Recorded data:
* * * * * * * * *
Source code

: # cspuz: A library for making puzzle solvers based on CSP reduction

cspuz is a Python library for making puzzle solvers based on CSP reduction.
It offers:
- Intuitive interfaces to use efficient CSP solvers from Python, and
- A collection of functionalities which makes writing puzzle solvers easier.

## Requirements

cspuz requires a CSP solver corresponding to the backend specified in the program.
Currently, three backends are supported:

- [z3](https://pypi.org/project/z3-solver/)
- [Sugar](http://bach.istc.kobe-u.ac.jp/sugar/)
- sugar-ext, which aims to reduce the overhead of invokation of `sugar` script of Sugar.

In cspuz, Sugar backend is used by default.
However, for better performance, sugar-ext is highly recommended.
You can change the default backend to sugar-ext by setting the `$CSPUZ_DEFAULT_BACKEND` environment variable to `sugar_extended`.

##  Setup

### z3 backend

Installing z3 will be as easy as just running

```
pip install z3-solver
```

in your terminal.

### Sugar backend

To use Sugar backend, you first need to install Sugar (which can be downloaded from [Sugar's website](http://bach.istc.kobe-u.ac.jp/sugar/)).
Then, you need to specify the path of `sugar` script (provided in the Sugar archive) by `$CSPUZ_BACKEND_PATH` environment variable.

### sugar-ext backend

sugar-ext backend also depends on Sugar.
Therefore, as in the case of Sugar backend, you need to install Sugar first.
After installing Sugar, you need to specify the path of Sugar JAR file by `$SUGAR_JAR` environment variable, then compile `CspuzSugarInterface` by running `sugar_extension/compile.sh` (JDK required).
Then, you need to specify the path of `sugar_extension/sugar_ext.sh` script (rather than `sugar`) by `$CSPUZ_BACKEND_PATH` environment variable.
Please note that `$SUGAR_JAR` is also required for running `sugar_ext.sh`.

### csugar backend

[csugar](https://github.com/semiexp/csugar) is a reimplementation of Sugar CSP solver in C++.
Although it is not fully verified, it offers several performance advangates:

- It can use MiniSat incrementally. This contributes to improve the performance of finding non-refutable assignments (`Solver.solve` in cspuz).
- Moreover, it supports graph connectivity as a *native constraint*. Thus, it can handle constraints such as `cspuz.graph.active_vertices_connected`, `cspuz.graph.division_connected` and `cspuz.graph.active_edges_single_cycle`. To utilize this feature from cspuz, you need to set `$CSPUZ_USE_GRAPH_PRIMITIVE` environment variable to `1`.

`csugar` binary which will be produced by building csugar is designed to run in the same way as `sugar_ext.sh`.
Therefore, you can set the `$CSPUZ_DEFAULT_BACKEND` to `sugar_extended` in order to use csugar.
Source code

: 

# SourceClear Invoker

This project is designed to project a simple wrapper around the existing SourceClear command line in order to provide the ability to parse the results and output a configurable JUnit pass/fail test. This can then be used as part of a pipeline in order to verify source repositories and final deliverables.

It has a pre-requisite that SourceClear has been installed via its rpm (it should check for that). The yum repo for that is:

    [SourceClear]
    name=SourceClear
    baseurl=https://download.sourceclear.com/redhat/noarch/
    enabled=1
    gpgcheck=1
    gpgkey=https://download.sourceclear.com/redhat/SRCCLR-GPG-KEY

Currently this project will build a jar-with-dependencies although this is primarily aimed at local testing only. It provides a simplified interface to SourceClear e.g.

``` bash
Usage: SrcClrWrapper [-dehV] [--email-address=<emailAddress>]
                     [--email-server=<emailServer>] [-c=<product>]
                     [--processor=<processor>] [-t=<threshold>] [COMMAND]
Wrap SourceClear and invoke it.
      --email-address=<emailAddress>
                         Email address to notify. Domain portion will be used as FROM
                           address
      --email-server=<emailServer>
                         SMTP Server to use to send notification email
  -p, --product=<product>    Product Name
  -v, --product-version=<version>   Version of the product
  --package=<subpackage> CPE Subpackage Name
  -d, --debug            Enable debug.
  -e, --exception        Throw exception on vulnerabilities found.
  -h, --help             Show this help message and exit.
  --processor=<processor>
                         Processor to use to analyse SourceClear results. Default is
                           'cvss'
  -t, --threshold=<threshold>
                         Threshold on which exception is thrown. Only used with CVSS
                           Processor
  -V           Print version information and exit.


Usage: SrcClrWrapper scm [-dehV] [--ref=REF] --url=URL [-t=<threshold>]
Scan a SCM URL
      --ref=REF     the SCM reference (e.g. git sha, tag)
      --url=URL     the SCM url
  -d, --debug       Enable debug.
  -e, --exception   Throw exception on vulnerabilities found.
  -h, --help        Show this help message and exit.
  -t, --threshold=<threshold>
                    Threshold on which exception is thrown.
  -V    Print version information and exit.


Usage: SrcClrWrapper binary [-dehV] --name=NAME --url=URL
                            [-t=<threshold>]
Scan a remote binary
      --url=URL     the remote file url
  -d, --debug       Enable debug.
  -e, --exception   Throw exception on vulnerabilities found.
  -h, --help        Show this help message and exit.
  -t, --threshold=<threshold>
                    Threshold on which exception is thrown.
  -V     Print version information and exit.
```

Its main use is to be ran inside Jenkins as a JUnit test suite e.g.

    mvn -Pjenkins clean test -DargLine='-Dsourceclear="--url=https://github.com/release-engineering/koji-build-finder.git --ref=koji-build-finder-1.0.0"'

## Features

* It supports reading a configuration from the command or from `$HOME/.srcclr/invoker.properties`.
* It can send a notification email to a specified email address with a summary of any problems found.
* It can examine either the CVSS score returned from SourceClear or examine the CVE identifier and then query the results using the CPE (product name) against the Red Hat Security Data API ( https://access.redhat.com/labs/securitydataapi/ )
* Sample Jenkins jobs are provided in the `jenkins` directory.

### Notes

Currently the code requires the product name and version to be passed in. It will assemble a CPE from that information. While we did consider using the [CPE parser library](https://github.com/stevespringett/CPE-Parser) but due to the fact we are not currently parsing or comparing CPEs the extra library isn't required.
* * * * * * * * *
Directions — In the data above, repeat exactly each line from the first through the line that contains "[csugar](https://github.com/semiexp/csugar) is a", and give nothing else.

Solved exercise —
Source code

: # cspuz: A library for making puzzle solvers based on CSP reduction

cspuz is a Python library for making puzzle solvers based on CSP reduction.
It offers:
- Intuitive interfaces to use efficient CSP solvers from Python, and
- A collection of functionalities which makes writing puzzle solvers easier.

## Requirements

cspuz requires a CSP solver corresponding to the backend specified in the program.
Currently, three backends are supported:

- [z3](https://pypi.org/project/z3-solver/)
- [Sugar](http://bach.istc.kobe-u.ac.jp/sugar/)
- sugar-ext, which aims to reduce the overhead of invokation of `sugar` script of Sugar.

In cspuz, Sugar backend is used by default.
However, for better performance, sugar-ext is highly recommended.
You can change the default backend to sugar-ext by setting the `$CSPUZ_DEFAULT_BACKEND` environment variable to `sugar_extended`.

##  Setup

### z3 backend

Installing z3 will be as easy as just running

```
pip install z3-solver
```

in your terminal.

### Sugar backend

To use Sugar backend, you first need to install Sugar (which can be downloaded from [Sugar's website](http://bach.istc.kobe-u.ac.jp/sugar/)).
Then, you need to specify the path of `sugar` script (provided in the Sugar archive) by `$CSPUZ_BACKEND_PATH` environment variable.

### sugar-ext backend

sugar-ext backend also depends on Sugar.
Therefore, as in the case of Sugar backend, you need to install Sugar first.
After installing Sugar, you need to specify the path of Sugar JAR file by `$SUGAR_JAR` environment variable, then compile `CspuzSugarInterface` by running `sugar_extension/compile.sh` (JDK required).
Then, you need to specify the path of `sugar_extension/sugar_ext.sh` script (rather than `sugar`) by `$CSPUZ_BACKEND_PATH` environment variable.
Please note that `$SUGAR_JAR` is also required for running `sugar_ext.sh`.

### csugar backend

[csugar](https://github.com/semiexp/csugar) is a reimplementation of Sugar CSP solver in C++.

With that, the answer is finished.